++++ Exercise data
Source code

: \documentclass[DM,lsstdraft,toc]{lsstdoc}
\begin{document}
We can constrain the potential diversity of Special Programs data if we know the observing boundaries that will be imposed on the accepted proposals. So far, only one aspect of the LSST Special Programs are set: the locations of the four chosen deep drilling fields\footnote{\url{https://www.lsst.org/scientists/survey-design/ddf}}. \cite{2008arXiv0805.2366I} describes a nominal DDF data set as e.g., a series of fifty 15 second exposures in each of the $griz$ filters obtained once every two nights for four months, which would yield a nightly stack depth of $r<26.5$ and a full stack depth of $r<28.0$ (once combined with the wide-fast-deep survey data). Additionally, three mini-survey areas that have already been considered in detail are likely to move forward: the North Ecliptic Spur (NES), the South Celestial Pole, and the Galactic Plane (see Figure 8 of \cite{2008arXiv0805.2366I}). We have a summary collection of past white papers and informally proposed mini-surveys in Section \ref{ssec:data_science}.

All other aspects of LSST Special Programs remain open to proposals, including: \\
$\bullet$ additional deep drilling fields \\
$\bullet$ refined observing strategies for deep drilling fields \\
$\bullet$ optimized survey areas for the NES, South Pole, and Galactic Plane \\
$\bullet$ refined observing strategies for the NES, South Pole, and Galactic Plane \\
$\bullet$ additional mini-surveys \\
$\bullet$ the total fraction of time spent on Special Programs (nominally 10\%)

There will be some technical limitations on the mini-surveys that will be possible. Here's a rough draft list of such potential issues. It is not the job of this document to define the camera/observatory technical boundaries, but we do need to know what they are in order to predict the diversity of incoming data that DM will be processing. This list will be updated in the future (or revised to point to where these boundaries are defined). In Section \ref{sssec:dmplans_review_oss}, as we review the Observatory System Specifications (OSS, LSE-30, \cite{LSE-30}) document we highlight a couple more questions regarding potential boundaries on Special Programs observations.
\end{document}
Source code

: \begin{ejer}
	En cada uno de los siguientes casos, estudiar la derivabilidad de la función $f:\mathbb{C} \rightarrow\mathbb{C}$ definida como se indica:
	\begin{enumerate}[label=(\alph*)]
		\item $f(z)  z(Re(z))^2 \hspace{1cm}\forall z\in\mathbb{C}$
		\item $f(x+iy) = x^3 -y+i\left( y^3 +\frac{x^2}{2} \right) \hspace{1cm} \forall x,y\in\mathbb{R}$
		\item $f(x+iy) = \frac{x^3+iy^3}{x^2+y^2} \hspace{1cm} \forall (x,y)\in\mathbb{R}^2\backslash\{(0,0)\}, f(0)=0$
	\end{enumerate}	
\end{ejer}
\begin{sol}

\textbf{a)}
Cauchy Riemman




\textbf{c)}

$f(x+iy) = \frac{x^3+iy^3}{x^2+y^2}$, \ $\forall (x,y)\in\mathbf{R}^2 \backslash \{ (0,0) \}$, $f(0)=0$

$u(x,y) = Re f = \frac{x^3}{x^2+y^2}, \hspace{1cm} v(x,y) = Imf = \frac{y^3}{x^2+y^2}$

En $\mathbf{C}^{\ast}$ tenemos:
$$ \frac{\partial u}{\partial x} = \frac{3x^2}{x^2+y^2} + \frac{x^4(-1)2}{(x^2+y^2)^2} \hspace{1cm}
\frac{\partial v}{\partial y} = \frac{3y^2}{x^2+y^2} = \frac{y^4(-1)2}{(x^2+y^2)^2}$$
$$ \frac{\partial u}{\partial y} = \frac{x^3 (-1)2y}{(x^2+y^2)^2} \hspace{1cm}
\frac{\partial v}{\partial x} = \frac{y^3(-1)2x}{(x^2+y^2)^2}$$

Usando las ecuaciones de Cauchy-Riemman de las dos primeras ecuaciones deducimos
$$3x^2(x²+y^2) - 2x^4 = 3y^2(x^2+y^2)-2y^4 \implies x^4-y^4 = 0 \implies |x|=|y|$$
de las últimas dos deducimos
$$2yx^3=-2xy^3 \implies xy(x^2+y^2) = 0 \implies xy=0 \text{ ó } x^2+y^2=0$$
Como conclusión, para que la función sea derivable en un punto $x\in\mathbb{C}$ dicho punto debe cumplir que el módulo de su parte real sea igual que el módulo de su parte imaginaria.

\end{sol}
++++++++
- [Your goal]:
Look for the word "begin" in the data, then return every line that contains it.

- [Exercise response]:
\begin{document}
: \begin{ejer}
	\begin{enumerate}[label=(\alph*)]
\begin{sol}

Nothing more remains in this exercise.